- _WHAT TO DO_
Leave the pictures out and write out exactly the lines from the top of the entries through the line containing "In 1995, Newt".

- _DATA TO EXAMINE_
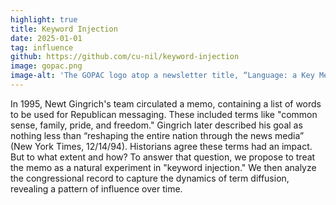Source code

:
 ```yaml
---
highlight: true
title: Keyword Injection
date: 2025-01-01
tag: influence
github: https://github.com/cu-nil/keyword-injection
image: gopac.png
image-alt: 'The GOPAC logo atop a newsletter title, “Language: a Key Mechanism for Control”'
---
```


In 1995, Newt Gingrich's team circulated a memo, containing a list of words to be used for
Republican messaging. These included terms like "common sense, family, pride, and freedom."
Gingrich later described his goal as nothing less than “reshaping the entire nation through the
news media” (New York Times, 12/14/94). Historians agree these terms had an impact. But to what
extent and how? To answer that question, we propose to treat the memo as a natural experiment
in "keyword injection." We then analyze the congressional record to capture the dynamics of
term diffusion, revealing a pattern of influence over time.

- _ANSWER BOX_
Source code

:
 ```yaml
---
highlight: true
title: Keyword Injection
date: 2025-01-01
tag: influence
github: https://github.com/cu-nil/keyword-injection
image: gopac.png
image-alt: 'The GOPAC logo atop a newsletter title, “Language: a Key Mechanism for Control”'
---
```


In 1995, Newt Gingrich's team circulated a memo, containing a list of words to be used for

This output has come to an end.